In 1933 The Incredible Adventures of Professor Branestawm was published in hardback with 76 enthrallingly intricate illustrations by W. Heath Robinson to great success, prompting the sequel Professor Branestawm’s Treasure Hunt (illustrated by James Arnold & George Worsley Adamson) four years later.

During WWII Hunter moved back to Londonand in 1949 emigrated to South Africawhere he worked outside the fiction biz until his retirement. He returned to Britainin 1970, following the release of Thames Television’s Professor Branestawm TV series which adapted many of the short stories from the original books in the summer of 1969.

Following the show Hunter resumed writing: another 11 Branestawn tomes between 1970-1983, plus a selection of supplemental books including Professor Branestawm’s Dictionary (1973), …Compendium of Conundrums, Riddles, Puzzles, Brain Twiddlers and Dotty Descriptions (1975), …Do-it-yourself Handbook (1976) and many magic-related volumes.

Norman Hunter died in 1995.

William Heath Robinson was born on May 31st 1872 into something of an artistic dynasty. His father Thomas was chief staff artist for Penny Illustrated Paper. His older brothers Thomas and Charles were also illustrators of note.

After schooling William tried unsuccessfully to become a watercolour landscape-artist before returning to the family trade and in 1902 produced the fairy story ‘Uncle Lubin’ before contributing regularly to The Tatler, Bystander, Sketch, Strand and London Opinion. During this period he developed the humorous whimsy and penchant for eccentric, archaic-looking mechanical devices that made him a household name.

During the Great War he uniquely avoided the Jingoistic stance and fervour of his fellow artists, preferring instead to satirise the absurdity of conflict itself with volumes of cartoons such as The Saintly Hun. Then, after a 20-year career of phenomenal success and creativity in cartooning, illustration and particularly advertising, he found himself forced to do it again in World War Two.

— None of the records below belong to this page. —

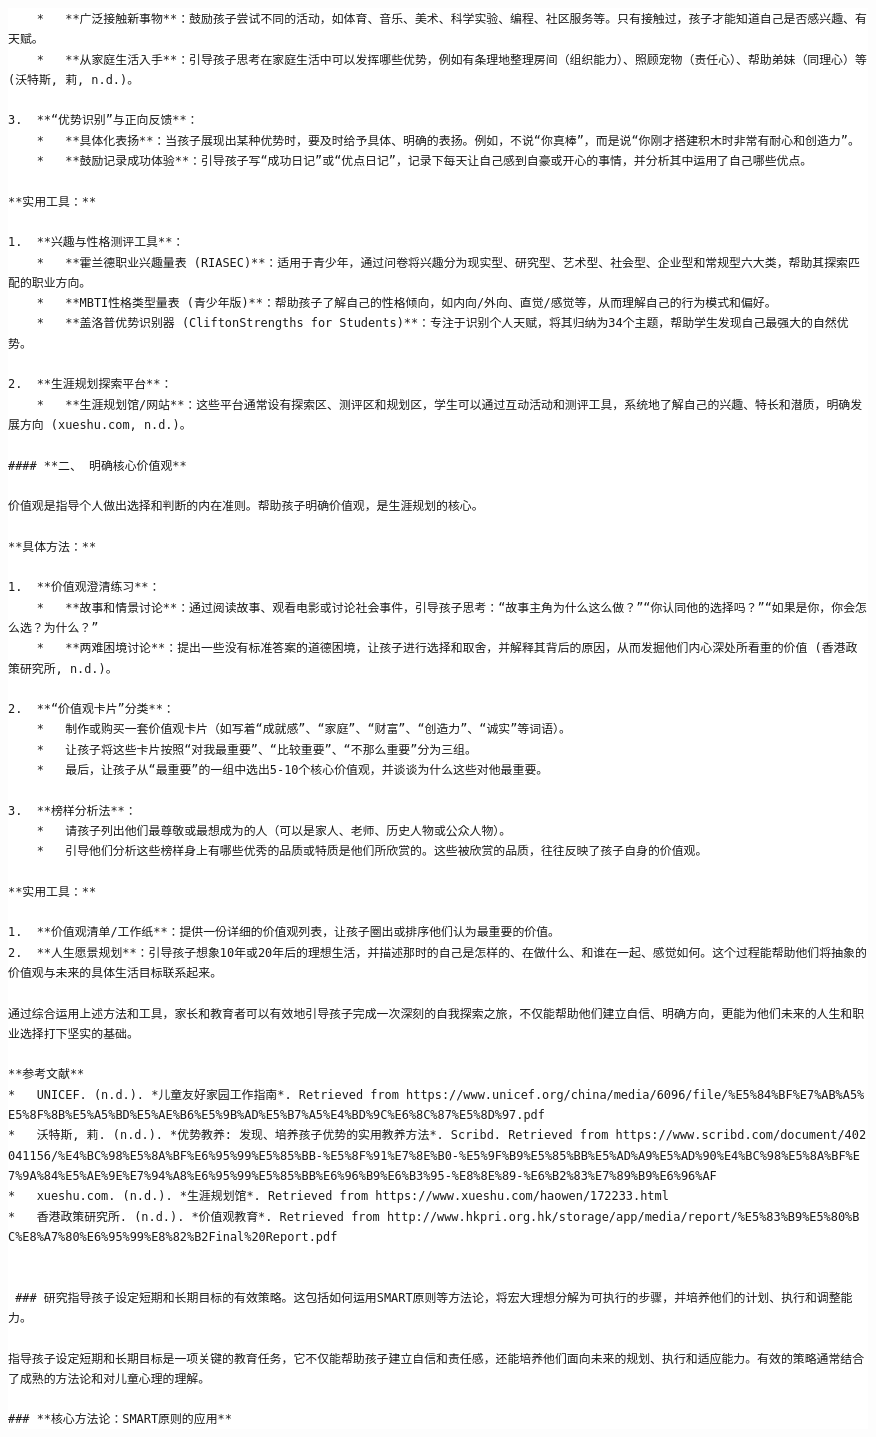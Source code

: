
 ```
    *   **广泛接触新事物**：鼓励孩子尝试不同的活动，如体育、音乐、美术、科学实验、编程、社区服务等。只有接触过，孩子才能知道自己是否感兴趣、有天赋。
    *   **从家庭生活入手**：引导孩子思考在家庭生活中可以发挥哪些优势，例如有条理地整理房间（组织能力）、照顾宠物（责任心）、帮助弟妹（同理心）等 (沃特斯, 莉, n.d.)。

3.  **“优势识别”与正向反馈**：
    *   **具体化表扬**：当孩子展现出某种优势时，要及时给予具体、明确的表扬。例如，不说“你真棒”，而是说“你刚才搭建积木时非常有耐心和创造力”。
    *   **鼓励记录成功体验**：引导孩子写“成功日记”或“优点日记”，记录下每天让自己感到自豪或开心的事情，并分析其中运用了自己哪些优点。

**实用工具：**

1.  **兴趣与性格测评工具**：
    *   **霍兰德职业兴趣量表 (RIASEC)**：适用于青少年，通过问卷将兴趣分为现实型、研究型、艺术型、社会型、企业型和常规型六大类，帮助其探索匹配的职业方向。
    *   **MBTI性格类型量表 (青少年版)**：帮助孩子了解自己的性格倾向，如内向/外向、直觉/感觉等，从而理解自己的行为模式和偏好。
    *   **盖洛普优势识别器 (CliftonStrengths for Students)**：专注于识别个人天赋，将其归纳为34个主题，帮助学生发现自己最强大的自然优势。

2.  **生涯规划探索平台**：
    *   **生涯规划馆/网站**：这些平台通常设有探索区、测评区和规划区，学生可以通过互动活动和测评工具，系统地了解自己的兴趣、特长和潜质，明确发展方向 (xueshu.com, n.d.)。

#### **二、 明确核心价值观**

价值观是指导个人做出选择和判断的内在准则。帮助孩子明确价值观，是生涯规划的核心。

**具体方法：**

1.  **价值观澄清练习**：
    *   **故事和情景讨论**：通过阅读故事、观看电影或讨论社会事件，引导孩子思考：“故事主角为什么这么做？”“你认同他的选择吗？”“如果是你，你会怎么选？为什么？”
    *   **两难困境讨论**：提出一些没有标准答案的道德困境，让孩子进行选择和取舍，并解释其背后的原因，从而发掘他们内心深处所看重的价值 (香港政策研究所, n.d.)。

2.  **“价值观卡片”分类**：
    *   制作或购买一套价值观卡片（如写着“成就感”、“家庭”、“财富”、“创造力”、“诚实”等词语）。
    *   让孩子将这些卡片按照“对我最重要”、“比较重要”、“不那么重要”分为三组。
    *   最后，让孩子从“最重要”的一组中选出5-10个核心价值观，并谈谈为什么这些对他最重要。

3.  **榜样分析法**：
    *   请孩子列出他们最尊敬或最想成为的人（可以是家人、老师、历史人物或公众人物）。
    *   引导他们分析这些榜样身上有哪些优秀的品质或特质是他们所欣赏的。这些被欣赏的品质，往往反映了孩子自身的价值观。

**实用工具：**

1.  **价值观清单/工作纸**：提供一份详细的价值观列表，让孩子圈出或排序他们认为最重要的价值。
2.  **人生愿景规划**：引导孩子想象10年或20年后的理想生活，并描述那时的自己是怎样的、在做什么、和谁在一起、感觉如何。这个过程能帮助他们将抽象的价值观与未来的具体生活目标联系起来。

通过综合运用上述方法和工具，家长和教育者可以有效地引导孩子完成一次深刻的自我探索之旅，不仅能帮助他们建立自信、明确方向，更能为他们未来的人生和职业选择打下坚实的基础。

**参考文献**
*   UNICEF. (n.d.). *儿童友好家园工作指南*. Retrieved from https://www.unicef.org/china/media/6096/file/%E5%84%BF%E7%AB%A5%E5%8F%8B%E5%A5%BD%E5%AE%B6%E5%9B%AD%E5%B7%A5%E4%BD%9C%E6%8C%87%E5%8D%97.pdf
*   沃特斯, 莉. (n.d.). *优势教养: 发现、培养孩子优势的实用教养方法*. Scribd. Retrieved from https://www.scribd.com/document/402041156/%E4%BC%98%E5%8A%BF%E6%95%99%E5%85%BB-%E5%8F%91%E7%8E%B0-%E5%9F%B9%E5%85%BB%E5%AD%A9%E5%AD%90%E4%BC%98%E5%8A%BF%E7%9A%84%E5%AE%9E%E7%94%A8%E6%95%99%E5%85%BB%E6%96%B9%E6%B3%95-%E8%8E%89-%E6%B2%83%E7%89%B9%E6%96%AF
*   xueshu.com. (n.d.). *生涯规划馆*. Retrieved from https://www.xueshu.com/haowen/172233.html
*   香港政策研究所. (n.d.). *价值观教育*. Retrieved from http://www.hkpri.org.hk/storage/app/media/report/%E5%83%B9%E5%80%BC%E8%A7%80%E6%95%99%E8%82%B2Final%20Report.pdf

 
 ### 研究指导孩子设定短期和长期目标的有效策略。这包括如何运用SMART原则等方法论，将宏大理想分解为可执行的步骤，并培养他们的计划、执行和调整能力。

指导孩子设定短期和长期目标是一项关键的教育任务，它不仅能帮助孩子建立自信和责任感，还能培养他们面向未来的规划、执行和适应能力。有效的策略通常结合了成熟的方法论和对儿童心理的理解。

### **核心方法论：SMART原则的应用**

```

He died on13th September 1944.

Perhaps inspired by the Branestawm commission, Heath Robinson’s 1934 collection Absurdities hilariously describes the frail resilience of the human condition in the Machine Age and particularly how the English deal with it all. They are also some of his funniest strips and panels. Much too little of his charming and detailed illustrative wit is in print today, a situation that cries out for Arts Council Funding or Lottery money, perhaps more than any other injustice in the sadly neglected field of cartooning and Popular Arts.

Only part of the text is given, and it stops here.